### Problem description
Restate all of the following data exactly, keeping any images out of the copy.

::: Input material

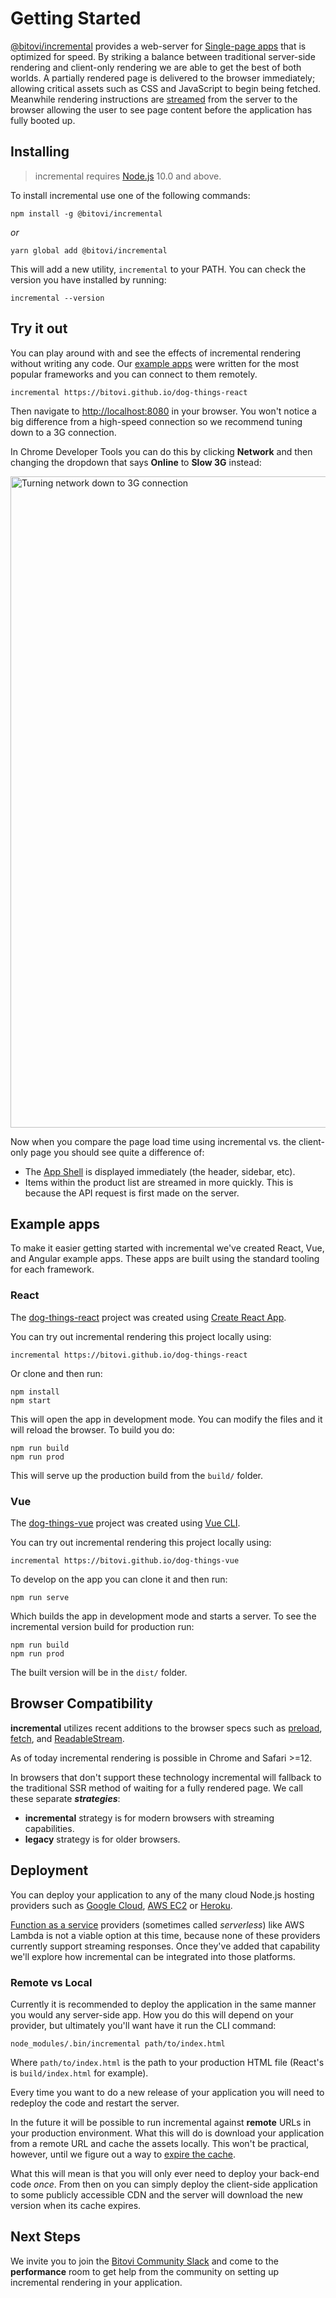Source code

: 
# Getting Started

[@bitovi/incremental](https://github.com/bitovi/incremental) provides a web-server for [Single-page apps](https://en.wikipedia.org/wiki/Single-page_application) that is optimized for speed. By striking a balance between traditional server-side rendering and client-only rendering we are able to get the best of both worlds. A partially rendered page is delivered to the browser immediately; allowing critical assets such as CSS and JavaScript to begin being fetched. Meanwhile rendering instructions are [streamed](https://developer.mozilla.org/en-US/docs/Web/API/Streams_API) from the server to the browser allowing the user to see page content before the application has fully booted up.

## Installing

> incremental requires [Node.js](https://nodejs.org) 10.0 and above.

To install incremental use one of the following commands:

```shell
npm install -g @bitovi/incremental
```

*or*

```shell
yarn global add @bitovi/incremental
```

This will add a new utility, `incremental` to your PATH. You can check the version you have installed by running:

```shell
incremental --version
```

## Try it out

You can play around with and see the effects of incremental rendering without writing any code. Our [example apps](#example-apps) were written for the most popular frameworks and you can connect to them remotely.

```shell
incremental https://bitovi.github.io/dog-things-react
```

Then navigate to [http://localhost:8080](http://localhost:8080) in your browser. You won't notice a big difference from a high-speed connection so we recommend tuning down to a 3G connection.

In Chrome Developer Tools you can do this by clicking __Network__ and then changing the dropdown that says __Online__ to __Slow 3G__ instead:

<img width="1042" alt="Turning network down to 3G connection" src="https://user-images.githubusercontent.com/361671/51325670-703dc600-1a3b-11e9-98d2-336fe0f7191e.png">

Now when you compare the page load time using incremental vs. the client-only page you should see quite a difference of:

* The [App Shell](https://developers.google.com/web/fundamentals/architecture/app-shell) is displayed immediately (the header, sidebar, etc).
* Items within the product list are streamed in more quickly. This is because the API request is first made on the server.

## Example apps

To make it easier getting started with incremental we've created React, Vue, and Angular example apps. These apps are built using the standard tooling for each framework.

### React

The [dog-things-react](https://github.com/bitovi/dog-things-react) project was created using [Create React App](https://facebook.github.io/create-react-app/).

You can try out incremental rendering this project locally using:

```shell
incremental https://bitovi.github.io/dog-things-react
```

Or clone and then run:

```shell
npm install
npm start
```

This will open the app in development mode. You can modify the files and it will reload the browser. To build you do:

```shell
npm run build
npm run prod
```

This will serve up the production build from the `build/` folder.

### Vue

The [dog-things-vue](https://github.com/bitovi/dog-things-vue) project was created using [Vue CLI](https://cli.vuejs.org/).

You can try out incremental rendering this project locally using:

```shell
incremental https://bitovi.github.io/dog-things-vue
```

To develop on the app you can clone it and then run:

```shell
npm run serve
```

Which builds the app in development mode and starts a server. To see the incremental version build for production run:

```shell
npm run build
npm run prod
```

The built version will be in the `dist/` folder.

## Browser Compatibility

__incremental__ utilizes recent additions to the browser specs such as [preload](https://developer.mozilla.org/en-US/docs/Web/HTML/Preloading_content), [fetch](https://developer.mozilla.org/en-US/docs/Web/API/Fetch_API), and [ReadableStream](https://developer.mozilla.org/en-US/docs/Web/API/ReadableStream).

As of today incremental rendering is possible in Chrome and Safari >=12.

In browsers that don't support these technology incremental will fallback to the traditional SSR method of waiting for a fully rendered page. We call these separate ___strategies___:

* __incremental__ strategy is for modern browsers with streaming capabilities.
* __legacy__ strategy is for older browsers.

## Deployment

You can deploy your application to any of the many cloud Node.js hosting providers such as [Google Cloud](https://cloud.google.com/nodejs/), [AWS EC2](https://aws.amazon.com/ec2/) or [Heroku](https://heroku.com).

[Function as a service](https://en.wikipedia.org/wiki/Function_as_a_service) providers (sometimes called *serverless*) like AWS Lambda is not a viable option at this time, because none of these providers currently support streaming responses. Once they've added that capability we'll explore how incremental can be integrated into those platforms.

### Remote vs Local

Currently it is recommended to deploy the application in the same manner you would any server-side app. How you do this will depend on your provider, but ultimately you'll want have it run the CLI command:

```shell
node_modules/.bin/incremental path/to/index.html
```

Where `path/to/index.html` is the path to your production HTML file (React's is `build/index.html` for example).

Every time you want to do a new release of your application you will need to redeploy the code and restart the server.

In the future it will be possible to run incremental against __remote__ URLs in your production environment. What this will do is download your application from a remote URL and cache the assets locally. This won't be practical, however, until we figure out a way to [expire the cache](https://github.com/bitovi/incremental/issues/15).

What this will mean is that you will only ever need to deploy your back-end code *once*. From then on you can simply deploy the client-side application to some publicly accessible CDN and the server will download the new version when its cache expires.

## Next Steps

We invite you to join the [Bitovi Community Slack](https://tinyurl.com/BitoviCommunitySlack) and come to the __performance__ room to get help from the community on setting up incremental rendering in your application.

::::::

### Completed exercise
Source code

: 
# Getting Started

[@bitovi/incremental](https://github.com/bitovi/incremental) provides a web-server for [Single-page apps](https://en.wikipedia.org/wiki/Single-page_application) that is optimized for speed. By striking a balance between traditional server-side rendering and client-only rendering we are able to get the best of both worlds. A partially rendered page is delivered to the browser immediately; allowing critical assets such as CSS and JavaScript to begin being fetched. Meanwhile rendering instructions are [streamed](https://developer.mozilla.org/en-US/docs/Web/API/Streams_API) from the server to the browser allowing the user to see page content before the application has fully booted up.

## Installing

> incremental requires [Node.js](https://nodejs.org) 10.0 and above.

To install incremental use one of the following commands:

```shell
npm install -g @bitovi/incremental
```

*or*

```shell
yarn global add @bitovi/incremental
```

This will add a new utility, `incremental` to your PATH. You can check the version you have installed by running:

```shell
incremental --version
```

## Try it out

You can play around with and see the effects of incremental rendering without writing any code. Our [example apps](#example-apps) were written for the most popular frameworks and you can connect to them remotely.

```shell
incremental https://bitovi.github.io/dog-things-react
```

Then navigate to [http://localhost:8080](http://localhost:8080) in your browser. You won't notice a big difference from a high-speed connection so we recommend tuning down to a 3G connection.

In Chrome Developer Tools you can do this by clicking __Network__ and then changing the dropdown that says __Online__ to __Slow 3G__ instead:

<img width="1042" alt="Turning network down to 3G connection" src="https://user-images.githubusercontent.com/361671/51325670-703dc600-1a3b-11e9-98d2-336fe0f7191e.png">

Now when you compare the page load time using incremental vs. the client-only page you should see quite a difference of:

* The [App Shell](https://developers.google.com/web/fundamentals/architecture/app-shell) is displayed immediately (the header, sidebar, etc).
* Items within the product list are streamed in more quickly. This is because the API request is first made on the server.

## Example apps

To make it easier getting started with incremental we've created React, Vue, and Angular example apps. These apps are built using the standard tooling for each framework.

### React

The [dog-things-react](https://github.com/bitovi/dog-things-react) project was created using [Create React App](https://facebook.github.io/create-react-app/).

You can try out incremental rendering this project locally using:

```shell
incremental https://bitovi.github.io/dog-things-react
```

Or clone and then run:

```shell
npm install
npm start
```

This will open the app in development mode. You can modify the files and it will reload the browser. To build you do:

```shell
npm run build
npm run prod
```

This will serve up the production build from the `build/` folder.

### Vue

The [dog-things-vue](https://github.com/bitovi/dog-things-vue) project was created using [Vue CLI](https://cli.vuejs.org/).

You can try out incremental rendering this project locally using:

```shell
incremental https://bitovi.github.io/dog-things-vue
```

To develop on the app you can clone it and then run:

```shell
npm run serve
```

Which builds the app in development mode and starts a server. To see the incremental version build for production run:

```shell
npm run build
npm run prod
```

The built version will be in the `dist/` folder.

## Browser Compatibility

__incremental__ utilizes recent additions to the browser specs such as [preload](https://developer.mozilla.org/en-US/docs/Web/HTML/Preloading_content), [fetch](https://developer.mozilla.org/en-US/docs/Web/API/Fetch_API), and [ReadableStream](https://developer.mozilla.org/en-US/docs/Web/API/ReadableStream).

As of today incremental rendering is possible in Chrome and Safari >=12.

In browsers that don't support these technology incremental will fallback to the traditional SSR method of waiting for a fully rendered page. We call these separate ___strategies___:

* __incremental__ strategy is for modern browsers with streaming capabilities.
* __legacy__ strategy is for older browsers.

## Deployment

You can deploy your application to any of the many cloud Node.js hosting providers such as [Google Cloud](https://cloud.google.com/nodejs/), [AWS EC2](https://aws.amazon.com/ec2/) or [Heroku](https://heroku.com).

[Function as a service](https://en.wikipedia.org/wiki/Function_as_a_service) providers (sometimes called *serverless*) like AWS Lambda is not a viable option at this time, because none of these providers currently support streaming responses. Once they've added that capability we'll explore how incremental can be integrated into those platforms.

### Remote vs Local

Currently it is recommended to deploy the application in the same manner you would any server-side app. How you do this will depend on your provider, but ultimately you'll want have it run the CLI command:

```shell
node_modules/.bin/incremental path/to/index.html
```

Where `path/to/index.html` is the path to your production HTML file (React's is `build/index.html` for example).

Every time you want to do a new release of your application you will need to redeploy the code and restart the server.

In the future it will be possible to run incremental against __remote__ URLs in your production environment. What this will do is download your application from a remote URL and cache the assets locally. This won't be practical, however, until we figure out a way to [expire the cache](https://github.com/bitovi/incremental/issues/15).

What this will mean is that you will only ever need to deploy your back-end code *once*. From then on you can simply deploy the client-side application to some publicly accessible CDN and the server will download the new version when its cache expires.

## Next Steps

We invite you to join the [Bitovi Community Slack](https://tinyurl.com/BitoviCommunitySlack) and come to the __performance__ room to get help from the community on setting up incremental rendering in your application.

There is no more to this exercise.